“You certainly will want plenty of rugs and hangings of the right sort,” Cathcart pursued.
Anthony looked at him good-humouredly. “I can see that you have got to be suppressed,” he said, with a hand on Stevens’s collar. “I can tell you in a breath just what’s going into this room at present. The floor is to have a matting, one of those heavy, cloth-like mattings. Auntie Dingley has presented me with one fine old Persian rug from the Marcy library, which she insists is out of key with the rest of the stuff. I’m glad it is—it’ll furnish the key to my decorations. Then I’ve a splendid old desk I picked up in a place where they temporarily forgot themselves in setting a price on it. That’s going by the window. I’ve a little Dürer engraving, and a few good foreign photographs Juliet has put under glass for me. For the rest I have—what I like best—clear space, pipe-and-hearth room, the bamboo chairs off the porch with some winter cushions in, my books—and that.”
He pointed to the windows, outside which lay a long country vista stretching away over fields and river to the woods in the distance, turning rich autumn tints now under the late October frosts.

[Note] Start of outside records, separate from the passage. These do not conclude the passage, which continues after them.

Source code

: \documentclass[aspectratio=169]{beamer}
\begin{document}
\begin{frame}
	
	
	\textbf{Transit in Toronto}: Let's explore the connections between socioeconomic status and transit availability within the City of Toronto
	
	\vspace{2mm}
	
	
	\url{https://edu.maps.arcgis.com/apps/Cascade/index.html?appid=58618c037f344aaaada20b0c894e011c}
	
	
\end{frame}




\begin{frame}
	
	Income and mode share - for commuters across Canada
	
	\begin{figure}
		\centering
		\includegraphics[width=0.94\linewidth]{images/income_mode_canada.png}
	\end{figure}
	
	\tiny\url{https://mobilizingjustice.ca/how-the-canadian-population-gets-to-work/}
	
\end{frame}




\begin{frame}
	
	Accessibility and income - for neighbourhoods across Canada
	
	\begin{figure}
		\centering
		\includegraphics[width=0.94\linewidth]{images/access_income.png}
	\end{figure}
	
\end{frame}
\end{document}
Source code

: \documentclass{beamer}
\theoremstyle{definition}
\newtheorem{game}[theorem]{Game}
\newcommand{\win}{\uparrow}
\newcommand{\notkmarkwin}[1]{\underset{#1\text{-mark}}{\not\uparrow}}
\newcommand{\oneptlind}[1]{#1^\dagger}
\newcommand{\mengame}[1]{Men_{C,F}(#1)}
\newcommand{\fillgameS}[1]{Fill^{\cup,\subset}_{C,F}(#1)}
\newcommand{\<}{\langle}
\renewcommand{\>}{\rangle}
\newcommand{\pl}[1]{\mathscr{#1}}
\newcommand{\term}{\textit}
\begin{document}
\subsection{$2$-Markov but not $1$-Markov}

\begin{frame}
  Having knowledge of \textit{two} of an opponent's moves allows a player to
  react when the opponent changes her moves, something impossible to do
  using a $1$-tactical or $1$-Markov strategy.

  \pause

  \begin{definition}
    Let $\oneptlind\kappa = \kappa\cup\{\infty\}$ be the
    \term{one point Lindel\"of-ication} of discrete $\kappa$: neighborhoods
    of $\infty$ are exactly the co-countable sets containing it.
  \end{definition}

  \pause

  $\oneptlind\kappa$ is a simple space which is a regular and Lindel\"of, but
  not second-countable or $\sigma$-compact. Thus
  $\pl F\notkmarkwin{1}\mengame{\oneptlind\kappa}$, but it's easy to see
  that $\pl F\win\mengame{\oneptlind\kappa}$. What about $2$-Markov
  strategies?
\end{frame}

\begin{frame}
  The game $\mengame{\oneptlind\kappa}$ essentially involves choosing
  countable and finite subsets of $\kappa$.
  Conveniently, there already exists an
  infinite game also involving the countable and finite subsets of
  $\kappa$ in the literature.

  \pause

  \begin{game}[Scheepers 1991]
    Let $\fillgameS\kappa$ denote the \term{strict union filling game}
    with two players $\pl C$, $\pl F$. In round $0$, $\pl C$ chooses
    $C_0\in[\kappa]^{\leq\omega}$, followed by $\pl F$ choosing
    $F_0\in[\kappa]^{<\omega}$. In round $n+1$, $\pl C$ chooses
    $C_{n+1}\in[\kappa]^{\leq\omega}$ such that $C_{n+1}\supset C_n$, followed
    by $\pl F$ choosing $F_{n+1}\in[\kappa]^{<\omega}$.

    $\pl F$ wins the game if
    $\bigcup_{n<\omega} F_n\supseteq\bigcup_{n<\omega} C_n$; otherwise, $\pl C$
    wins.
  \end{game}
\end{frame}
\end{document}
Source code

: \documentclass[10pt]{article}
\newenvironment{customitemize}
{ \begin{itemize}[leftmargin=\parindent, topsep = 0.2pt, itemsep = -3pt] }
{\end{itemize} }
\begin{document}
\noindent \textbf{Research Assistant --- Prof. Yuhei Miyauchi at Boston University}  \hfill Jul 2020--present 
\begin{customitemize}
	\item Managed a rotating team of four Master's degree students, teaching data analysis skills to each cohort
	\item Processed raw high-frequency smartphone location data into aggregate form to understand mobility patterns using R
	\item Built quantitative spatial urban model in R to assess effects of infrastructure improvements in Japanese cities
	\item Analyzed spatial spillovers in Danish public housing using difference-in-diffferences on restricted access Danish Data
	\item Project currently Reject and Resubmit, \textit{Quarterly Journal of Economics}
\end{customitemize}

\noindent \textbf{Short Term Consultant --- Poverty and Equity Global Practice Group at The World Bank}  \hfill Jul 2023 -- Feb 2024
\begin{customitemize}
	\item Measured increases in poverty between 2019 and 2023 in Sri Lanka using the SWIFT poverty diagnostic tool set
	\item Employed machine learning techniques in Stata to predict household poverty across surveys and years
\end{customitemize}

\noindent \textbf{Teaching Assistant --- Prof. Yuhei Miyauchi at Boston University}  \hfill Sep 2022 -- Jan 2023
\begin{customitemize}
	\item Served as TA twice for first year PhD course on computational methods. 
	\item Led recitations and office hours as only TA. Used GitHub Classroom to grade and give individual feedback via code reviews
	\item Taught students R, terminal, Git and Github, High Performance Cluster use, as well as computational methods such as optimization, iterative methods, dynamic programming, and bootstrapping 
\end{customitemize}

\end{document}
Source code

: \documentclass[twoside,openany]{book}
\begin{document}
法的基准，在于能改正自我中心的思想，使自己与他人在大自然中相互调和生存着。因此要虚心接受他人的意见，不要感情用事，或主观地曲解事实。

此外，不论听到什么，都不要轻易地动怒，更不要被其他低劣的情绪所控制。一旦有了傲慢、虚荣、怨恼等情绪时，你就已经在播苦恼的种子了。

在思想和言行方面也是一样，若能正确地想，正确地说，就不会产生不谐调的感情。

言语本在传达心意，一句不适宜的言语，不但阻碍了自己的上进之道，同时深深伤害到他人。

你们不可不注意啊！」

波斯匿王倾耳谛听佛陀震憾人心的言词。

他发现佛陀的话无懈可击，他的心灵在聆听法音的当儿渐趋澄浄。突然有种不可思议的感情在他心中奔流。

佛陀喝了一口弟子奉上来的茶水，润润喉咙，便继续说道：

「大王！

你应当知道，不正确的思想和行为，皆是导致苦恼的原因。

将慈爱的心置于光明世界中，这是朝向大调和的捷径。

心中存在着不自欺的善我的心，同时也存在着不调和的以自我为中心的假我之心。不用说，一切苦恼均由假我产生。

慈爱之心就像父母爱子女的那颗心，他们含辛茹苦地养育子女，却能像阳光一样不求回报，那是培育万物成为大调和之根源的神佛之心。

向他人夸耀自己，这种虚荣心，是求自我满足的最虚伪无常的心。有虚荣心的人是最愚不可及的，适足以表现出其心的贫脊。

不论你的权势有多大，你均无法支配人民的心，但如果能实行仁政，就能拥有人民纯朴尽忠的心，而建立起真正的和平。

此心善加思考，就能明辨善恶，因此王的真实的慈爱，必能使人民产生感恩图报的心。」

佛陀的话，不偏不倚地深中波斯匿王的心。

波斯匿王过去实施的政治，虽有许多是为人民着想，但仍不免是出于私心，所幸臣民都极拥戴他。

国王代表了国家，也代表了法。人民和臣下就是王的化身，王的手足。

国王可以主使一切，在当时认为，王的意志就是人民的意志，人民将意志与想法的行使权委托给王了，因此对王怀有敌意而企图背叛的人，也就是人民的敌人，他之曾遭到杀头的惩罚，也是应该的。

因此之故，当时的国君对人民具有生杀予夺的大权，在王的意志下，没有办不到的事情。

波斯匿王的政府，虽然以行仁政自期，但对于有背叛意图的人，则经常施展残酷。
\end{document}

“It’s enough,” said Carey, with the suppressed sigh which usually accompanied any allusion of his to Anthony’s environment. “Dens are too stuffy, as a rule. Fellows try to see how much useless lumber they can accumulate in altogether inadequate space.”
“But you ought to have a couch,” said Judith.
“Oh, yes, I’m going to have a couch,” assented Anthony, laughing across her head at Juliet. “A gem of a couch—we’re making it ourselves. You’re not to see it till it’s done. It’ll be no brickbat couch, either—it’ll be a flowery bed of ease—or, if not flowery, invitingly covered with some stunning stuff Juliet has fished out of a neighbour’s attic.”
“Now, come and see the nursery,” Juliet proposed, and the party crowded through the door into the living-room, around to the one by its side which opened into an attractive room behind the den, all air and sunshine.
“I refuse to suggest,” said Cathcart instantly, “the decorations for this place.”
“That’s good,” remarked Anthony cheerfully. “So much verbiage out of the way.”
“It’ll be pink and white, I suppose,” said Judith. “Pink is the colour for boys, I’m told.”